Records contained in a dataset
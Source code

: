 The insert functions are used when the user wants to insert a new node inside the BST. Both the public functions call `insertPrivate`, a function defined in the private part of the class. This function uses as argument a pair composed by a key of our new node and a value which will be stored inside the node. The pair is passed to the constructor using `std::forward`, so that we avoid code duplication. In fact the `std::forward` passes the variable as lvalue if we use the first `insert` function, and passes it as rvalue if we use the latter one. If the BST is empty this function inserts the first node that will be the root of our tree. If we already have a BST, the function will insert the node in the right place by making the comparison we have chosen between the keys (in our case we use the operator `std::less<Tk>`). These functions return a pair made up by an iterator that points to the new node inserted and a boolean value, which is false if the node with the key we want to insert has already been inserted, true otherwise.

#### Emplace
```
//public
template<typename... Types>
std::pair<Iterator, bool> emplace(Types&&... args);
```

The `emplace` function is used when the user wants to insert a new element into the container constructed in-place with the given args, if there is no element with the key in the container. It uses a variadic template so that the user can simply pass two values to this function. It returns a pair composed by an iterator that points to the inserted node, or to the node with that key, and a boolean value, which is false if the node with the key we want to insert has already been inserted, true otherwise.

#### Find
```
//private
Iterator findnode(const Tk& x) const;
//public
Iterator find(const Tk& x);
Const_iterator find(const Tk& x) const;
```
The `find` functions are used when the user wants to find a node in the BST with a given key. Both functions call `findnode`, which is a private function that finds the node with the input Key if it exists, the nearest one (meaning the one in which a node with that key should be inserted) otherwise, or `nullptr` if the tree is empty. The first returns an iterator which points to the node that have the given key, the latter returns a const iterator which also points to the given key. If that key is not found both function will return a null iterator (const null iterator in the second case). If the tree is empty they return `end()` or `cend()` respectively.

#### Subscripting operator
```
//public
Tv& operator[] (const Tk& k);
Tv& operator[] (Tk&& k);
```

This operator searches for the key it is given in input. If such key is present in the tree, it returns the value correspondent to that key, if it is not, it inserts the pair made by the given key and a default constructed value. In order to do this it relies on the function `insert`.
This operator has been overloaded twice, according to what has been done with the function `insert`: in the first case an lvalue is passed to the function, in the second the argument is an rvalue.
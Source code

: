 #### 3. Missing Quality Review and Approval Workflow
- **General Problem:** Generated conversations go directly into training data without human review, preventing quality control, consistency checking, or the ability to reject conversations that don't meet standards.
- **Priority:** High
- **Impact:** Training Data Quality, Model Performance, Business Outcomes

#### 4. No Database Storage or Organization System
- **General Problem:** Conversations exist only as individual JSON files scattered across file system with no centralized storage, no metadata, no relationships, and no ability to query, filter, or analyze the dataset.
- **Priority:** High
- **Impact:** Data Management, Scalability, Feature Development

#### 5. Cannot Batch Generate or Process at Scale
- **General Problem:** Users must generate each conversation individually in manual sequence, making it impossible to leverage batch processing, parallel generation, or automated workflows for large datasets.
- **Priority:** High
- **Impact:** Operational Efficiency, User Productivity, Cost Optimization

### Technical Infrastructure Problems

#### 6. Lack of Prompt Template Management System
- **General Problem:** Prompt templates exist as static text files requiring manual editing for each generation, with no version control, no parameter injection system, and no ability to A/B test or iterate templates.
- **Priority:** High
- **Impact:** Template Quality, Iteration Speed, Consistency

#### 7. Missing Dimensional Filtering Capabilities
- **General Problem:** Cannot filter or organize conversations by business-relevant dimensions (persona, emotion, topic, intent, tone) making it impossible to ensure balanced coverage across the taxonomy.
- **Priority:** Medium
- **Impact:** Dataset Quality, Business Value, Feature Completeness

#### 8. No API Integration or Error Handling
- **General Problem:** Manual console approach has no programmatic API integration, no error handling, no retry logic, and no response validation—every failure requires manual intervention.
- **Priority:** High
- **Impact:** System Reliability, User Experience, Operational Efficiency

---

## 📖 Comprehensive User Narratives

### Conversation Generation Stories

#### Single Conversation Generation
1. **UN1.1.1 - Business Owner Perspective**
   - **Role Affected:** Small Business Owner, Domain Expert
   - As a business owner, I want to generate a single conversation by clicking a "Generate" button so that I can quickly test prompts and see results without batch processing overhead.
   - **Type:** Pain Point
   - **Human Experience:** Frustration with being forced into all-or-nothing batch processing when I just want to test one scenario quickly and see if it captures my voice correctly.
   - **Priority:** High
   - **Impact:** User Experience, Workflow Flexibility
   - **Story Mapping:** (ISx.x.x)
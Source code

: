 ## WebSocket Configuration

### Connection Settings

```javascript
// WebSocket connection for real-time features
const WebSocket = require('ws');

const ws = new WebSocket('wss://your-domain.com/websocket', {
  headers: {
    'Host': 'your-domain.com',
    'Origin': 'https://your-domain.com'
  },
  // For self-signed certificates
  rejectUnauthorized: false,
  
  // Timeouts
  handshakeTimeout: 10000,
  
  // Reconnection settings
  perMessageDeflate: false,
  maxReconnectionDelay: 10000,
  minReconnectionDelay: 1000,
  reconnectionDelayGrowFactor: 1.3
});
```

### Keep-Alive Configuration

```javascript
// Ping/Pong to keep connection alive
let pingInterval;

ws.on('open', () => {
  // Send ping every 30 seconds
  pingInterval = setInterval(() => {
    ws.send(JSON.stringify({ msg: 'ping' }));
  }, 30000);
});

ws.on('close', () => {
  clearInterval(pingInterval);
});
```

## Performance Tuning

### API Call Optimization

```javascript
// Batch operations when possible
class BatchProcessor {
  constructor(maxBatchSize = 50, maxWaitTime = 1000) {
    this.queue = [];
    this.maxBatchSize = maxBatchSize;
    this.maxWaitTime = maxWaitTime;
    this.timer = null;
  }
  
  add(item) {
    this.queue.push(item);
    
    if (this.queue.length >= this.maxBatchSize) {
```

Problem to solve> Print the entries exactly.

Output of the task>
Source code

: The insert functions are used when the user wants to insert a new node inside the BST. Both the public functions call `insertPrivate`, a function defined in the private part of the class. This function uses as argument a pair composed by a key of our new node and a value which will be stored inside the node. The pair is passed to the constructor using `std::forward`, so that we avoid code duplication. In fact the `std::forward` passes the variable as lvalue if we use the first `insert` function, and passes it as rvalue if we use the latter one. If the BST is empty this function inserts the first node that will be the root of our tree. If we already have a BST, the function will insert the node in the right place by making the comparison we have chosen between the keys (in our case we use the operator `std::less<Tk>`). These functions return a pair made up by an iterator that points to the new node inserted and a boolean value, which is false if the node with the key we want to insert has already been inserted, true otherwise.

#### Emplace
```
//public
template<typename... Types>
std::pair<Iterator, bool> emplace(Types&&... args);
```

The `emplace` function is used when the user wants to insert a new element into the container constructed in-place with the given args, if there is no element with the key in the container. It uses a variadic template so that the user can simply pass two values to this function. It returns a pair composed by an iterator that points to the inserted node, or to the node with that key, and a boolean value, which is false if the node with the key we want to insert has already been inserted, true otherwise.

#### Find
```
//private
Iterator findnode(const Tk& x) const;
//public
Iterator find(const Tk& x);
Const_iterator find(const Tk& x) const;
```
The `find` functions are used when the user wants to find a node in the BST with a given key. Both functions call `findnode`, which is a private function that finds the node with the input Key if it exists, the nearest one (meaning the one in which a node with that key should be inserted) otherwise, or `nullptr` if the tree is empty. The first returns an iterator which points to the node that have the given key, the latter returns a const iterator which also points to the given key. If that key is not found both function will return a null iterator (const null iterator in the second case). If the tree is empty they return `end()` or `cend()` respectively.

#### Subscripting operator
```
//public
Tv& operator[] (const Tk& k);
Tv& operator[] (Tk&& k);
```

This operator searches for the key it is given in input. If such key is present in the tree, it returns the value correspondent to that key, if it is not, it inserts the pair made by the given key and a default constructed value. In order to do this it relies on the function `insert`.
This operator has been overloaded twice, according to what has been done with the function `insert`: in the first case an lvalue is passed to the function, in the second the argument is an rvalue.
Source code

: #### 3. Missing Quality Review and Approval Workflow
- **General Problem:** Generated conversations go directly into training data without human review, preventing quality control, consistency checking, or the ability to reject conversations that don't meet standards.
- **Priority:** High
- **Impact:** Training Data Quality, Model Performance, Business Outcomes

#### 4. No Database Storage or Organization System
- **General Problem:** Conversations exist only as individual JSON files scattered across file system with no centralized storage, no metadata, no relationships, and no ability to query, filter, or analyze the dataset.
- **Priority:** High
- **Impact:** Data Management, Scalability, Feature Development

#### 5. Cannot Batch Generate or Process at Scale
- **General Problem:** Users must generate each conversation individually in manual sequence, making it impossible to leverage batch processing, parallel generation, or automated workflows for large datasets.
- **Priority:** High
- **Impact:** Operational Efficiency, User Productivity, Cost Optimization

### Technical Infrastructure Problems

#### 6. Lack of Prompt Template Management System
- **General Problem:** Prompt templates exist as static text files requiring manual editing for each generation, with no version control, no parameter injection system, and no ability to A/B test or iterate templates.
- **Priority:** High
- **Impact:** Template Quality, Iteration Speed, Consistency

#### 7. Missing Dimensional Filtering Capabilities
- **General Problem:** Cannot filter or organize conversations by business-relevant dimensions (persona, emotion, topic, intent, tone) making it impossible to ensure balanced coverage across the taxonomy.
- **Priority:** Medium
- **Impact:** Dataset Quality, Business Value, Feature Completeness

#### 8. No API Integration or Error Handling
- **General Problem:** Manual console approach has no programmatic API integration, no error handling, no retry logic, and no response validation—every failure requires manual intervention.
- **Priority:** High
- **Impact:** System Reliability, User Experience, Operational Efficiency

---

## 📖 Comprehensive User Narratives

### Conversation Generation Stories

#### Single Conversation Generation
1. **UN1.1.1 - Business Owner Perspective**
   - **Role Affected:** Small Business Owner, Domain Expert
   - As a business owner, I want to generate a single conversation by clicking a "Generate" button so that I can quickly test prompts and see results without batch processing overhead.
   - **Type:** Pain Point
   - **Human Experience:** Frustration with being forced into all-or-nothing batch processing when I just want to test one scenario quickly and see if it captures my voice correctly.
   - **Priority:** High
   - **Impact:** User Experience, Workflow Flexibility
   - **Story Mapping:** (ISx.x.x)
Source code

: ## WebSocket Configuration

### Connection Settings

```javascript
// WebSocket connection for real-time features
const WebSocket = require('ws');

const ws = new WebSocket('wss://your-domain.com/websocket', {
  headers: {
    'Host': 'your-domain.com',
    'Origin': 'https://your-domain.com'
  },
  // For self-signed certificates
  rejectUnauthorized: false,
  
  // Timeouts
  handshakeTimeout: 10000,
  
  // Reconnection settings
  perMessageDeflate: false,
  maxReconnectionDelay: 10000,
  minReconnectionDelay: 1000,
  reconnectionDelayGrowFactor: 1.3
});
```

### Keep-Alive Configuration

```javascript
// Ping/Pong to keep connection alive
let pingInterval;

ws.on('open', () => {
  // Send ping every 30 seconds
  pingInterval = setInterval(() => {
    ws.send(JSON.stringify({ msg: 'ping' }));
  }, 30000);
});

ws.on('close', () => {
  clearInterval(pingInterval);
});
```

## Performance Tuning

### API Call Optimization

```javascript
// Batch operations when possible
class BatchProcessor {
  constructor(maxBatchSize = 50, maxWaitTime = 1000) {
    this.queue = [];
    this.maxBatchSize = maxBatchSize;
    this.maxWaitTime = maxWaitTime;
    this.timer = null;
  }
  
  add(item) {
    this.queue.push(item);
    
    if (this.queue.length >= this.maxBatchSize) {
```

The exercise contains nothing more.